▶ [About this exercise] Each entry below must be written out exactly, with pictures left out.

Extracted data entries
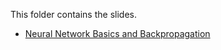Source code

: This folder contains the slides.
* [Neural Network Basics and Backpropagation](network+basics+2019.pdf)
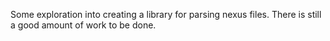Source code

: Some exploration into creating a library for parsing nexus files. There is still a good amount of work to be done.
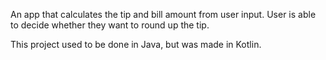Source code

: An app that calculates the tip and bill amount from user input. User is able to decide whether they want to round up the tip. 

This project used to be done in Java, but was made in Kotlin.
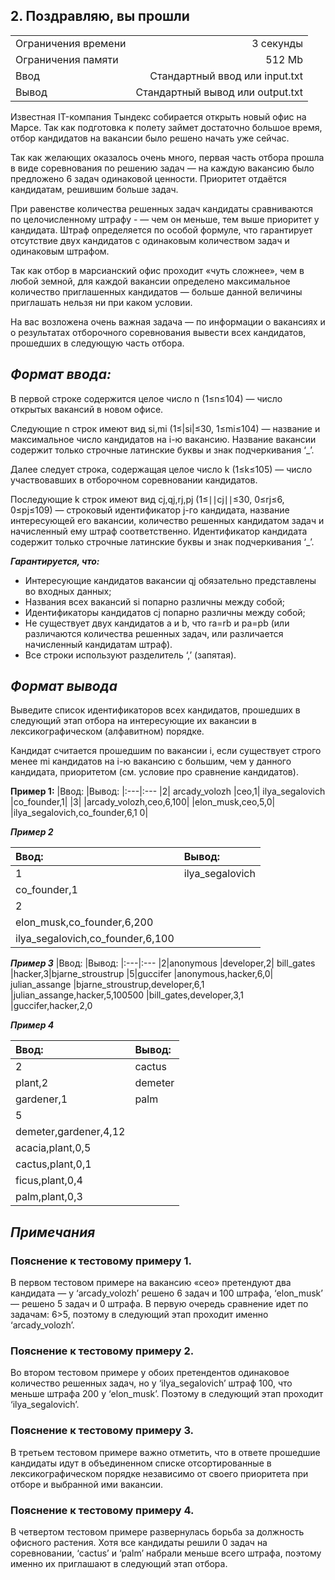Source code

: ## **2. Поздравляю, вы прошли**
| | |
|:---|---:|
| Ограничения времени |  3 секунды |
| Ограничения памяти| 512 Mb |
| Ввод | Стандартный ввод или input.txt |
| Вывод |Стандартный вывод или output.txt |

Известная IT-компания Тындекс собирается открыть новый офис на Марсе. Так как подготовка к полету займет достаточно большое время, отбор кандидатов на вакансии было решено начать уже сейчас.

Так как желающих оказалось очень много, первая часть отбора прошла в виде соревнования по решению задач — на каждую вакансию было предложено 6 задач одинаковой ценности. Приоритет отдаётся кандидатам, решившим больше задач.

При равенстве количества решенных задач кандидаты сравниваются по целочисленному штрафу - — чем он меньше, тем выше приоритет у кандидата. Штраф определяется по особой формуле, что гарантирует отсутствие двух кандидатов с одинаковым количеством задач и одинаковым штрафом. 

Так как отбор в марсианский офис проходит «чуть сложнее», чем в любой земной, для каждой вакансии определено максимальное количество приглашенных кандидатов — больше данной величины приглашать нельзя ни при каком условии.

На вас возложена очень важная задача — по информации о вакансиях и о результатах отборочного соревнования вывести всех кандидатов, прошедших в следующую часть отбора.

## ***Формат ввода:***
В первой строке содержится целое число n (1≤n≤104) — число открытых вакансий в новом офисе.

Следующие n строк имеют вид si,mi (1≤|si|≤30, 1≤mi≤104) — название и максимальное число кандидатов на i-ю вакансию. Название вакансии содержит только строчные латинские буквы и знак подчеркивания ‘_’.

Далее следует строка, содержащая целое число k (1≤k≤105) — число участвовавших в отборочном соревновании кандидатов.

Последующие k строк имеют вид cj,qj,rj,pj (1≤∣∣cj∣∣≤30, 0≤rj≤6, 0≤pj≤109) — строковый идентификатор j-го кандидата, название интересующей его вакансии, количество решенных кандидатом задач и начисленный ему штраф соответственно. Идентификатор кандидата содержит только строчные латинские буквы и знак подчеркивания ‘_’.

***Гарантируется, что:***

- Интересующие кандидатов вакансии qj обязательно представлены во входных данных;
- Названия всех вакансий si попарно различны между собой;
- Идентификаторы кандидатов cj попарно различны между собой;
- Не существует двух кандидатов a и b, что ra=rb и pa=pb (или различаются количества решенных задач, или различается начисленный кандидатам штраф).
- Все строки используют разделитель ‘,’ (запятая).
## ***Формат вывода***
Выведите список идентификаторов всех кандидатов, прошедших в следующий этап отбора на интересующие их вакансии в лексикографическом (алфавитном) порядке.

Кандидат считается прошедшим по вакансии i, если существует строго менее mi кандидатов на i-ю вакансию с большим, чем у данного кандидата, приоритетом 
(см. условие про сравнение кандидатов). 

**Пример 1:**
|Ввод:     |Вывод:
|:---|:--- 
|2| arcady_volozh
|ceo,1| ilya_segalovich
|co_founder,1|
|3|
|arcady_volozh,ceo,6,100|
|elon_musk,ceo,5,0|
|ilya_segalovich,co_founder,6,1 0|

***Пример 2***

|Ввод:     |Вывод:
|:---|:--- 
|1|ilya_segalovich
|co_founder,1|
|2|
|elon_musk,co_founder,6,200|
|ilya_segalovich,co_founder,6,100|

***Пример 3***
|Ввод:     |Вывод:
|:---|:--- 
|2|anonymous
|developer,2| bill_gates
|hacker,3|bjarne_stroustrup
|5|guccifer
|anonymous,hacker,6,0| julian_assange
|bjarne_stroustrup,developer,6,1
|julian_assange,hacker,5,100500
|bill_gates,developer,3,1
|guccifer,hacker,2,0

***Пример 4***

|Ввод:     |Вывод:
|:---|:--- 
|2|cactus
|plant,2|demeter
|gardener,1|palm
|5
|demeter,gardener,4,12
|acacia,plant,0,5
|cactus,plant,0,1
|ficus,plant,0,4
|palm,plant,0,3

##  ***Примечания***
### **Пояснение к тестовому примеру 1.** 
В первом тестовом примере на вакансию «ceo» претендуют два кандидата — у ‘arcady_volozh’ решено 6 задач и 100 штрафа,  ‘elon_musk’ — решено 5 задач и 0
 штрафа. В первую очередь сравнение идет по задачам: 6>5, поэтому в следующий этап проходит именно ‘arcady_volozh’.
### **Пояснение к тестовому примеру 2.** 
Во втором тестовом примере у обоих претендентов одинаковое количество решенных задач, но у ‘ilya_segalovich’ штраф 100, что меньше штрафа 200 у ‘elon_musk’. Поэтому в следующий этап проходит ‘ilya_segalovich’.
### **Пояснение к тестовому примеру 3.** 
В третьем тестовом примере важно отметить, что в ответе прошедшие кандидаты идут в объединенном списке отсортированные в лексикографическом порядке независимо от своего приоритета при отборе и выбранной ими вакансии.
### **Пояснение к тестовому примеру 4.** 
В четвертом тестовом примере развернулась борьба за должность офисного растения. Хотя все кандидаты решили 0 задач на соревновании, ‘cactus’ и ‘palm’ набрали меньше всего штрафа, поэтому именно их приглашают в следующий этап отбора.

▶ [Finished task]
Source code

: This folder contains the slides.
* [Neural Network Basics and Backpropagation](network+basics+2019.pdf)
Source code

: Some exploration into creating a library for parsing nexus files. There is still a good amount of work to be done.
Source code

: An app that calculates the tip and bill amount from user input. User is able to decide whether they want to round up the tip. 

This project used to be done in Java, but was made in Kotlin.
Source code

: ## **2. Поздравляю, вы прошли**
| | |
|:---|---:|
| Ограничения времени |  3 секунды |
| Ограничения памяти| 512 Mb |
| Ввод | Стандартный ввод или input.txt |
| Вывод |Стандартный вывод или output.txt |

Известная IT-компания Тындекс собирается открыть новый офис на Марсе. Так как подготовка к полету займет достаточно большое время, отбор кандидатов на вакансии было решено начать уже сейчас.

Так как желающих оказалось очень много, первая часть отбора прошла в виде соревнования по решению задач — на каждую вакансию было предложено 6 задач одинаковой ценности. Приоритет отдаётся кандидатам, решившим больше задач.

При равенстве количества решенных задач кандидаты сравниваются по целочисленному штрафу - — чем он меньше, тем выше приоритет у кандидата. Штраф определяется по особой формуле, что гарантирует отсутствие двух кандидатов с одинаковым количеством задач и одинаковым штрафом. 

Так как отбор в марсианский офис проходит «чуть сложнее», чем в любой земной, для каждой вакансии определено максимальное количество приглашенных кандидатов — больше данной величины приглашать нельзя ни при каком условии.

На вас возложена очень важная задача — по информации о вакансиях и о результатах отборочного соревнования вывести всех кандидатов, прошедших в следующую часть отбора.

## ***Формат ввода:***
В первой строке содержится целое число n (1≤n≤104) — число открытых вакансий в новом офисе.

Следующие n строк имеют вид si,mi (1≤|si|≤30, 1≤mi≤104) — название и максимальное число кандидатов на i-ю вакансию. Название вакансии содержит только строчные латинские буквы и знак подчеркивания ‘_’.

Далее следует строка, содержащая целое число k (1≤k≤105) — число участвовавших в отборочном соревновании кандидатов.

Последующие k строк имеют вид cj,qj,rj,pj (1≤∣∣cj∣∣≤30, 0≤rj≤6, 0≤pj≤109) — строковый идентификатор j-го кандидата, название интересующей его вакансии, количество решенных кандидатом задач и начисленный ему штраф соответственно. Идентификатор кандидата содержит только строчные латинские буквы и знак подчеркивания ‘_’.

***Гарантируется, что:***

- Интересующие кандидатов вакансии qj обязательно представлены во входных данных;
- Названия всех вакансий si попарно различны между собой;
- Идентификаторы кандидатов cj попарно различны между собой;
- Не существует двух кандидатов a и b, что ra=rb и pa=pb (или различаются количества решенных задач, или различается начисленный кандидатам штраф).
- Все строки используют разделитель ‘,’ (запятая).
## ***Формат вывода***
Выведите список идентификаторов всех кандидатов, прошедших в следующий этап отбора на интересующие их вакансии в лексикографическом (алфавитном) порядке.

Кандидат считается прошедшим по вакансии i, если существует строго менее mi кандидатов на i-ю вакансию с большим, чем у данного кандидата, приоритетом 
(см. условие про сравнение кандидатов). 

**Пример 1:**
|Ввод:     |Вывод:
|:---|:--- 
|2| arcady_volozh
|ceo,1| ilya_segalovich
|co_founder,1|
|3|
|arcady_volozh,ceo,6,100|
|elon_musk,ceo,5,0|
|ilya_segalovich,co_founder,6,1 0|

***Пример 2***

|Ввод:     |Вывод:
|:---|:--- 
|1|ilya_segalovich
|co_founder,1|
|2|
|elon_musk,co_founder,6,200|
|ilya_segalovich,co_founder,6,100|

***Пример 3***
|Ввод:     |Вывод:
|:---|:--- 
|2|anonymous
|developer,2| bill_gates
|hacker,3|bjarne_stroustrup
|5|guccifer
|anonymous,hacker,6,0| julian_assange
|bjarne_stroustrup,developer,6,1
|julian_assange,hacker,5,100500
|bill_gates,developer,3,1
|guccifer,hacker,2,0

***Пример 4***

|Ввод:     |Вывод:
|:---|:--- 
|2|cactus
|plant,2|demeter
|gardener,1|palm
|5
|demeter,gardener,4,12
|acacia,plant,0,5
|cactus,plant,0,1
|ficus,plant,0,4
|palm,plant,0,3

##  ***Примечания***
### **Пояснение к тестовому примеру 1.** 
В первом тестовом примере на вакансию «ceo» претендуют два кандидата — у ‘arcady_volozh’ решено 6 задач и 100 штрафа,  ‘elon_musk’ — решено 5 задач и 0
 штрафа. В первую очередь сравнение идет по задачам: 6>5, поэтому в следующий этап проходит именно ‘arcady_volozh’.
### **Пояснение к тестовому примеру 2.** 
Во втором тестовом примере у обоих претендентов одинаковое количество решенных задач, но у ‘ilya_segalovich’ штраф 100, что меньше штрафа 200 у ‘elon_musk’. Поэтому в следующий этап проходит ‘ilya_segalovich’.
### **Пояснение к тестовому примеру 3.** 
В третьем тестовом примере важно отметить, что в ответе прошедшие кандидаты идут в объединенном списке отсортированные в лексикографическом порядке независимо от своего приоритета при отборе и выбранной ими вакансии.
### **Пояснение к тестовому примеру 4.** 
В четвертом тестовом примере развернулась борьба за должность офисного растения. Хотя все кандидаты решили 0 задач на соревновании, ‘cactus’ и ‘palm’ набрали меньше всего штрафа, поэтому именно их приглашают в следующий этап отбора.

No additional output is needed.